> TO DO:
Filter the entries, keeping every line with the word "frametitle".

___ EXERCISE INPUT ___

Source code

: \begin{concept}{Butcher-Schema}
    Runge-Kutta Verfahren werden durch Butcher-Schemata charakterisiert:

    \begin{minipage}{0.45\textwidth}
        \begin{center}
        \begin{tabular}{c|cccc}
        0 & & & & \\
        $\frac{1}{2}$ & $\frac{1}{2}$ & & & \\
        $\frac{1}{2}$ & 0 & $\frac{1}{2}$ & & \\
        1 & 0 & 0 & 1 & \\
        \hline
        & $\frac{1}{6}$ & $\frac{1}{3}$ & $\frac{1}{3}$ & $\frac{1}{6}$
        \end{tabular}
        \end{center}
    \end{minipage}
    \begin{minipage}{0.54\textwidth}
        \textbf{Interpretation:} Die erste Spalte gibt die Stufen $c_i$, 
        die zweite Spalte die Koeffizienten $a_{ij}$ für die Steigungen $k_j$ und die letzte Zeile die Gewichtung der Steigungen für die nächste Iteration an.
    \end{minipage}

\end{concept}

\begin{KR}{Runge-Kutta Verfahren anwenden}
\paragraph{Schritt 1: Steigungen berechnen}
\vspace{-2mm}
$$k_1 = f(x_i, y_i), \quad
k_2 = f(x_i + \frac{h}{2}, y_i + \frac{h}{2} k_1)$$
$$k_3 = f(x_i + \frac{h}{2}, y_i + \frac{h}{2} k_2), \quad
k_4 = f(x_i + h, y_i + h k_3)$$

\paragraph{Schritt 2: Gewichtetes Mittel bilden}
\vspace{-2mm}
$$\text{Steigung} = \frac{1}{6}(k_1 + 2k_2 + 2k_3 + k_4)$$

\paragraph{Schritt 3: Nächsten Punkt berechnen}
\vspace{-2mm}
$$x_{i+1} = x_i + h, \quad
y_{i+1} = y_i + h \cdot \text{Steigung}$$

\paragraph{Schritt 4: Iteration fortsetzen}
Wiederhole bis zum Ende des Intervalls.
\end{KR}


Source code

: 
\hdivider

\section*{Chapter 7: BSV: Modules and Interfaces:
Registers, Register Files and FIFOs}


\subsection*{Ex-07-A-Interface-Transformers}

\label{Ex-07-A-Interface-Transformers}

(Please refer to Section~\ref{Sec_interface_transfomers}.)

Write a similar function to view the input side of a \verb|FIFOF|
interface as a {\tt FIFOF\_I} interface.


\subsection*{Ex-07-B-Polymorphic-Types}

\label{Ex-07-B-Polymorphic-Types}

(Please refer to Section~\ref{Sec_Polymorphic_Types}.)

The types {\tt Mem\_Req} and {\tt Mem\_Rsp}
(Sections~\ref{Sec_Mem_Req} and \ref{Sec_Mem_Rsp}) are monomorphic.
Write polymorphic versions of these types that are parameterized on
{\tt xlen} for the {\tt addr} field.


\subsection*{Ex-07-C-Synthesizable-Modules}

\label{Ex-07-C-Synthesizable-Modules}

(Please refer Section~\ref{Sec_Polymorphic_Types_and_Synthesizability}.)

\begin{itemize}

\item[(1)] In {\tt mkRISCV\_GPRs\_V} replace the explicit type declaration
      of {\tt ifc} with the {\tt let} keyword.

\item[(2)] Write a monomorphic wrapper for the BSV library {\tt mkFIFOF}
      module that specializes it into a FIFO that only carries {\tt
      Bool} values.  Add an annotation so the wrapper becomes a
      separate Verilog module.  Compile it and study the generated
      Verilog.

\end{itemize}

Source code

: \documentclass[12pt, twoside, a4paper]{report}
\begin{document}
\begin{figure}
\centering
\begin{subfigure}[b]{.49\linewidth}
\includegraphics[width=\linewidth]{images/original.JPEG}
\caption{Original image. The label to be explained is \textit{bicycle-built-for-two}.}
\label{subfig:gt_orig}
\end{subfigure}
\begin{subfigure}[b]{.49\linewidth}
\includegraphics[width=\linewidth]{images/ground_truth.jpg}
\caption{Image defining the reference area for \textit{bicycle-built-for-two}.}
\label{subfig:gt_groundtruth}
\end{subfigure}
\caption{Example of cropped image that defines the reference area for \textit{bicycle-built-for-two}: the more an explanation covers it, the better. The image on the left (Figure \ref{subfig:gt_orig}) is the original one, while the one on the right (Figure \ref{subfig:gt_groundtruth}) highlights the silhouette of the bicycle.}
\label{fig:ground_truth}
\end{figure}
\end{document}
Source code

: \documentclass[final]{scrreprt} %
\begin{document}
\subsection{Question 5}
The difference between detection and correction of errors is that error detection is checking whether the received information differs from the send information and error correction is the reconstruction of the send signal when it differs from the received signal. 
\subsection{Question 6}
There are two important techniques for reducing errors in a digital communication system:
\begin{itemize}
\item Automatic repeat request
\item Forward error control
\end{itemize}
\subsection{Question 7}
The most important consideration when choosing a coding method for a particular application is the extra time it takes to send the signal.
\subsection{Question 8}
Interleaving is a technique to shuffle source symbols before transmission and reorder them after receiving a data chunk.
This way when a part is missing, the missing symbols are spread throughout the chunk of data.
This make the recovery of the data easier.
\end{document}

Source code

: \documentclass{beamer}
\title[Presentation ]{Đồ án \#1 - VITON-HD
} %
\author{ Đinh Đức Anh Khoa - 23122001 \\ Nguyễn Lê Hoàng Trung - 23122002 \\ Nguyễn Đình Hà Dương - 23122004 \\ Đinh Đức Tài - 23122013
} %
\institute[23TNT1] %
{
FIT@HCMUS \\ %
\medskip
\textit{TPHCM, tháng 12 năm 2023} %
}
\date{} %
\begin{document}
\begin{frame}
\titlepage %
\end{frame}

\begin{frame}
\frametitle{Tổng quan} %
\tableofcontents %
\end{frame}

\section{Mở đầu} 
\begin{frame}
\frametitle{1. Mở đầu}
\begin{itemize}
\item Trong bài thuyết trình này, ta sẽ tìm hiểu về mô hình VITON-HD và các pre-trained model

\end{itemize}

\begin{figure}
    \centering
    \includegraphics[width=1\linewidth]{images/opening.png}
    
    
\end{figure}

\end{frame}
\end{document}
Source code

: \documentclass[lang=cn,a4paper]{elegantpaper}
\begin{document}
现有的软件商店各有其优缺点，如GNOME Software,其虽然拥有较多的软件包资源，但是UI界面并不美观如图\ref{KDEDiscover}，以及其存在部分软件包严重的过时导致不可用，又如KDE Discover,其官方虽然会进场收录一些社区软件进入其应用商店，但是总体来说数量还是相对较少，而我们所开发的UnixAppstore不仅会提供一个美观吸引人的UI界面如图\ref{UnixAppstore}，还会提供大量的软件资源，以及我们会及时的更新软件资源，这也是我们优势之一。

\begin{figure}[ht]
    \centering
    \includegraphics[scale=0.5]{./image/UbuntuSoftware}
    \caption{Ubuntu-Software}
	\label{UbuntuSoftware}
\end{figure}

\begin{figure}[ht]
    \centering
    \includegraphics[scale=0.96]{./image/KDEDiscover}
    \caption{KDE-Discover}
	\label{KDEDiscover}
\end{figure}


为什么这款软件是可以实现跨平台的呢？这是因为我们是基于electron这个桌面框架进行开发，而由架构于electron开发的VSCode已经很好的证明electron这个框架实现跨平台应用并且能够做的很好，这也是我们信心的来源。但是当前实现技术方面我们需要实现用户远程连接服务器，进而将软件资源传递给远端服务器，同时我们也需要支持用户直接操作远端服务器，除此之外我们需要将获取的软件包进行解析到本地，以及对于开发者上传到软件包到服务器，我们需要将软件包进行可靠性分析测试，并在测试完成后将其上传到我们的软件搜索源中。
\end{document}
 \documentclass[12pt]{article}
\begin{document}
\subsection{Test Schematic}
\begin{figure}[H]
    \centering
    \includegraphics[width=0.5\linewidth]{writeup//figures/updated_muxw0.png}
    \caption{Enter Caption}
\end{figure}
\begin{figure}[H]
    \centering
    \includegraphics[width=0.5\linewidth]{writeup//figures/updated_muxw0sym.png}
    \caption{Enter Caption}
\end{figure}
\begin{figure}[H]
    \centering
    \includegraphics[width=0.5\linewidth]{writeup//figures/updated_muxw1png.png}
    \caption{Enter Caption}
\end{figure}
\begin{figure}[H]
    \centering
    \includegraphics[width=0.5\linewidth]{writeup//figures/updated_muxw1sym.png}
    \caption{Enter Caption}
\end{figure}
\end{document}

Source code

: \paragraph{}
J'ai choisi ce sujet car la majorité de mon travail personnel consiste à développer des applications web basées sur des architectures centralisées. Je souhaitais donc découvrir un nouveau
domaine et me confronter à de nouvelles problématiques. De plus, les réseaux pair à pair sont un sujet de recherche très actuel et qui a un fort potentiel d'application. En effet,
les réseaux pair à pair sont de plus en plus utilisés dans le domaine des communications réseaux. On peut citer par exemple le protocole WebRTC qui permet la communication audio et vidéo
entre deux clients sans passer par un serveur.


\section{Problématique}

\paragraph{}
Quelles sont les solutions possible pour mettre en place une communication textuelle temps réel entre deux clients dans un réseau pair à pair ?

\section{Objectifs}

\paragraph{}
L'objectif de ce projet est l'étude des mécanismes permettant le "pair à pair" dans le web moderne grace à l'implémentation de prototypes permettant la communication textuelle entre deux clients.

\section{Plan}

___

> RESPONSE:
\frametitle{Tổng quan} %
\frametitle{1. Mở đầu}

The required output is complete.